Child Health

Vaccines, Preventable Diseases and Children’s Health: A Call to Action

I’ve never forgotten my family’s sadness over the senseless death of my childhood neighbor little Johnny Harrington, who lived three houses down from our church parsonage in segregated Bennettsville, South Carolina. Johnny stepped on a rusted nail and died of the resulting tetanus infection because his hard-working grandmother had no doctor to advise her nor the money to pay for health care. Over the last four decades the Children’s Defense Fund (CDF) has fought alongside many others to champion policies and programs that work to ensure every child in America gets vaccinated against preventable diseases like tetanus, polio, and measles.

Yet in 2019 headlines like “New U.S. measles cases break 25-year-old record” are creating fear and worry, especially among parents. How can it be that we are seeing more and more outbreaks of a disease declared eliminated in the United States nearly two decades ago? The answer involves a web of linked factors: the spread of misinformation and falsehoods by a small but vocal number of vaccine opponents, gaps in vaccination coverage, and a national and global increase in outbreaks of vaccine preventable diseases (VPDs). The U.S. has already recorded well over 1,000 cases of measles this year—most of them occurring in children. As we explain in a new brief, this growing crisis is putting our children at risk and must be stopped.

The facts are simple: Vaccines are safe. They are highly effective. They are supported by every major American medical society and government agency and are a routine part of pediatric care. Yet the growing number of VPD outbreaks suggests more must be done to support immunization and halt the spread of serious—and potentially deadly—diseases. The bottom line is that to stop the spread of measles and other serious diseases, parents must have access to factual information from trusted sources to combat fraudulent information spread by the anti-vaccination movement in the U.S. and around the world. To ensure that parents are equipped with the facts, health care providers, educators, children’s groups, policymakers and faith leaders must be vocal advocates for vaccinations, and policies must support vaccination and limit exemptions only to those with legitimate medical reasons.

Why are vaccines so important? Vaccines save lives and protect against long-term health consequences. They reduce disability and suffering, contribute to longer life expectancy, and help lower health disparities, and they are one of the greatest successes in public health and modern medicine. From 1994 to 2016, childhood immunizations prevented an estimated 281 million child illnesses, 855,000 child deaths, and nearly $1.65 trillion in health care costs. Every dollar invested in vaccination yields $3 in direct benefits and $10 in benefits when societal costs are included. They also save money for states and localities, which shoulder the often high cost of tracking and treating those who are infected.

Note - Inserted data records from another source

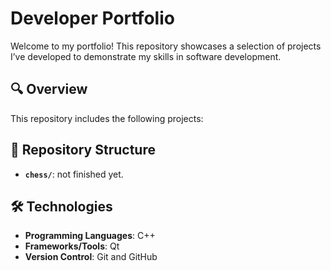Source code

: # Developer Portfolio  

Welcome to my portfolio! This repository showcases a selection of projects I’ve developed to demonstrate my skills in software development.  

## 🔍 Overview  

This repository includes the following projects:  

## 📁 Repository Structure  

- **`chess/`**: not finished yet.     

## 🛠️ Technologies  

- **Programming Languages**: C++
- **Frameworks/Tools**: Qt  
- **Version Control**: Git and GitHub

For instance, measles costs an average of $32,000 per case.

Measles is a very good case study in the benefits of vaccines. Before the vaccine was introduced in 1963, measles killed approximately 400-500 American children every year. According to the World Health Organization (WHO), measles has been eliminated in all of the Americas, from Canada to Chile, although both the U.S. and Venezuela are now currently experiencing outbreaks. However, measles remains endemic elsewhere in the world, including Europe, Asia, the Pacific, and Africa. About 10 million people are infected each year and almost 110,000 die, mostly children under age five. Measles can result in severe and lifelong health consequences for those who do survive. It is also highly contagious—so much so that an unvaccinated person walking through a room up to two hours after someone with measles has left has about a 90 percent chance of getting sick. The very young face heightened risk: most infants do not get their first measles vaccine until they are about one year old, and the consequences of infection can be particularly severe in babies and young children. A third of all measles cases in the current U.S. outbreaks occurred in children younger than five, and most were children under age 18 who had not been fully vaccinated.

Yet despite all the conclusive evidence that vaccinations are safe and protect against dangerous diseases, small groups of people in the U.S. and around the world choose to forgo some or all vaccines for themselves and their children, putting their children, families and communities at risk. This trend towards vaccine hesitancy and refusal has grown globally in recent years as misinformation about the safety of vaccines and the severity of VPDs shared by members of the anti-vaccination or “anti-vax” movement on the internet and social media have sown seeds of doubt in parents around the world. But we must not allow misinformation and fear to drag a new generation of children backwards into danger.

With the start of a new school year around the corner, it’s critical for parents and guardians to make sure their children are up to date on vaccines. That’s why along with our new brief, we created a family-friendly guide for parents, families, educators and anyone else who wants to understand vaccines, how they work, why they are safe and effective and how they protect our children from preventable illness or even death. Please read and share widely. The science is clear: vaccines work. Vaccine preventable diseases are dangerous and can be deadly. Quick action must be taken on multiple fronts to slow, halt, or eliminate disease outbreaks in the U.S. and abroad. Our children’s lives depend on it.